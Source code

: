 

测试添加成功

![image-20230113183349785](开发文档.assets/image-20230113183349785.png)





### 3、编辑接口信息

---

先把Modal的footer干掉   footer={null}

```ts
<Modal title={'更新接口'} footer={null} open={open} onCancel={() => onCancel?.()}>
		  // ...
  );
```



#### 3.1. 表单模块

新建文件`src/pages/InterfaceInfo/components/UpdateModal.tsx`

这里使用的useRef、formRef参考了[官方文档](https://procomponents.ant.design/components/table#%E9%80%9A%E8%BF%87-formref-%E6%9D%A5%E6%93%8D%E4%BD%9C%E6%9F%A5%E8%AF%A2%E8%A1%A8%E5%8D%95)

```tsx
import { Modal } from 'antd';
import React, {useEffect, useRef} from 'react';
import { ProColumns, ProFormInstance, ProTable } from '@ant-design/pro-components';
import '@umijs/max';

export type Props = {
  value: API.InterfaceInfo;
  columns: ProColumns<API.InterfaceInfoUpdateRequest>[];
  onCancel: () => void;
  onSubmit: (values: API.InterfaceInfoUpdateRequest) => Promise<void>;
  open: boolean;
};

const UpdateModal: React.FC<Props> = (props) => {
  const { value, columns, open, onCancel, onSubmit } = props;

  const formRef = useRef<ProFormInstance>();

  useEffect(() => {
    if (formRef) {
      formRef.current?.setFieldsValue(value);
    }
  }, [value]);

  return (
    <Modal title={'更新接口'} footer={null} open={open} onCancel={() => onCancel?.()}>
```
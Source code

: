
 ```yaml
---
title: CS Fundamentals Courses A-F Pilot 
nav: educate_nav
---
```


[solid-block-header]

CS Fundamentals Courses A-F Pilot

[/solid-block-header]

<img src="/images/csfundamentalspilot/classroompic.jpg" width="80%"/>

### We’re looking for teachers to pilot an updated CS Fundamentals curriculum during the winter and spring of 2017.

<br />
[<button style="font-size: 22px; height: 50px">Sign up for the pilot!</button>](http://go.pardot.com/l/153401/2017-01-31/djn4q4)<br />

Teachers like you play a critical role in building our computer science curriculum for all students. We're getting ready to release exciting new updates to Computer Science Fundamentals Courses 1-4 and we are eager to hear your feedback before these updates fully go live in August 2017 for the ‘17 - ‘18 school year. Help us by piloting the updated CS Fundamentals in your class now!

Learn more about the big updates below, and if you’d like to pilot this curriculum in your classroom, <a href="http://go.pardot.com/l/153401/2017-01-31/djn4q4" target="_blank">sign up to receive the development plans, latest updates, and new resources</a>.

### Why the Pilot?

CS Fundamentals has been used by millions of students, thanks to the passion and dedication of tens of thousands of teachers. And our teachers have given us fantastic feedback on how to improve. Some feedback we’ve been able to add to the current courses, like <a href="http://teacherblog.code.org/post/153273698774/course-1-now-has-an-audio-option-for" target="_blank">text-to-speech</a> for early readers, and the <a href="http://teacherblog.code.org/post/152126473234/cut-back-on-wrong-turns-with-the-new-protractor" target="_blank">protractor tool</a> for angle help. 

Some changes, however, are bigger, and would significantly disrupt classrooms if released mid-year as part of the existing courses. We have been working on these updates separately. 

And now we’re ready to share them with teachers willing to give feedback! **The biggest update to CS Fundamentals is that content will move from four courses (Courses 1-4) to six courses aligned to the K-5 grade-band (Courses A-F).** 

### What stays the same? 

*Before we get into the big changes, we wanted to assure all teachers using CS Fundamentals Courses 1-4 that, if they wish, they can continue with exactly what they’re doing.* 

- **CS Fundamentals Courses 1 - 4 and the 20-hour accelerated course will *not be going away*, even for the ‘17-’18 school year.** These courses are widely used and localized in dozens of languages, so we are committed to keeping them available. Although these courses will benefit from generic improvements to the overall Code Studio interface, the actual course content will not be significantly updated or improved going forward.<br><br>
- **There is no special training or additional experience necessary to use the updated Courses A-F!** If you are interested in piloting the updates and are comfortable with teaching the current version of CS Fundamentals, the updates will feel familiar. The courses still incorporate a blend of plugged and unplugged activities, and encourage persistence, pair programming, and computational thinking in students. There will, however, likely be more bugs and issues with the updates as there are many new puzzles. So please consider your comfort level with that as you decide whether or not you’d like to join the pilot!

— WORK TO COMPLETE —
Write the data above out again in full, with every word as given.

— SOLUTION TO THIS TASK —
Source code

: 

测试添加成功

![image-20230113183349785](开发文档.assets/image-20230113183349785.png)





### 3、编辑接口信息

---

先把Modal的footer干掉   footer={null}

```ts
<Modal title={'更新接口'} footer={null} open={open} onCancel={() => onCancel?.()}>
		  // ...
  );
```



#### 3.1. 表单模块

新建文件`src/pages/InterfaceInfo/components/UpdateModal.tsx`

这里使用的useRef、formRef参考了[官方文档](https://procomponents.ant.design/components/table#%E9%80%9A%E8%BF%87-formref-%E6%9D%A5%E6%93%8D%E4%BD%9C%E6%9F%A5%E8%AF%A2%E8%A1%A8%E5%8D%95)

```tsx
import { Modal } from 'antd';
import React, {useEffect, useRef} from 'react';
import { ProColumns, ProFormInstance, ProTable } from '@ant-design/pro-components';
import '@umijs/max';

export type Props = {
  value: API.InterfaceInfo;
  columns: ProColumns<API.InterfaceInfoUpdateRequest>[];
  onCancel: () => void;
  onSubmit: (values: API.InterfaceInfoUpdateRequest) => Promise<void>;
  open: boolean;
};

const UpdateModal: React.FC<Props> = (props) => {
  const { value, columns, open, onCancel, onSubmit } = props;

  const formRef = useRef<ProFormInstance>();

  useEffect(() => {
    if (formRef) {
      formRef.current?.setFieldsValue(value);
    }
  }, [value]);

  return (
    <Modal title={'更新接口'} footer={null} open={open} onCancel={() => onCancel?.()}>
```
Source code

:
 ```yaml
---
title: CS Fundamentals Courses A-F Pilot 
nav: educate_nav
---
```


[solid-block-header]

CS Fundamentals Courses A-F Pilot

[/solid-block-header]

<img src="/images/csfundamentalspilot/classroompic.jpg" width="80%"/>

### We’re looking for teachers to pilot an updated CS Fundamentals curriculum during the winter and spring of 2017.

<br />
[<button style="font-size: 22px; height: 50px">Sign up for the pilot!</button>](http://go.pardot.com/l/153401/2017-01-31/djn4q4)<br />

Teachers like you play a critical role in building our computer science curriculum for all students. We're getting ready to release exciting new updates to Computer Science Fundamentals Courses 1-4 and we are eager to hear your feedback before these updates fully go live in August 2017 for the ‘17 - ‘18 school year. Help us by piloting the updated CS Fundamentals in your class now!

Learn more about the big updates below, and if you’d like to pilot this curriculum in your classroom, <a href="http://go.pardot.com/l/153401/2017-01-31/djn4q4" target="_blank">sign up to receive the development plans, latest updates, and new resources</a>.

### Why the Pilot?

CS Fundamentals has been used by millions of students, thanks to the passion and dedication of tens of thousands of teachers. And our teachers have given us fantastic feedback on how to improve. Some feedback we’ve been able to add to the current courses, like <a href="http://teacherblog.code.org/post/153273698774/course-1-now-has-an-audio-option-for" target="_blank">text-to-speech</a> for early readers, and the <a href="http://teacherblog.code.org/post/152126473234/cut-back-on-wrong-turns-with-the-new-protractor" target="_blank">protractor tool</a> for angle help. 

Some changes, however, are bigger, and would significantly disrupt classrooms if released mid-year as part of the existing courses. We have been working on these updates separately. 

And now we’re ready to share them with teachers willing to give feedback! **The biggest update to CS Fundamentals is that content will move from four courses (Courses 1-4) to six courses aligned to the K-5 grade-band (Courses A-F).** 

### What stays the same? 

*Before we get into the big changes, we wanted to assure all teachers using CS Fundamentals Courses 1-4 that, if they wish, they can continue with exactly what they’re doing.* 

- **CS Fundamentals Courses 1 - 4 and the 20-hour accelerated course will *not be going away*, even for the ‘17-’18 school year.** These courses are widely used and localized in dozens of languages, so we are committed to keeping them available. Although these courses will benefit from generic improvements to the overall Code Studio interface, the actual course content will not be significantly updated or improved going forward.<br><br>
- **There is no special training or additional experience necessary to use the updated Courses A-F!** If you are interested in piloting the updates and are comfortable with teaching the current version of CS Fundamentals, the updates will feel familiar. The courses still incorporate a blend of plugged and unplugged activities, and encourage persistence, pair programming, and computational thinking in students. There will, however, likely be more bugs and issues with the updates as there are many new puzzles. So please consider your comfort level with that as you decide whether or not you’d like to join the pilot!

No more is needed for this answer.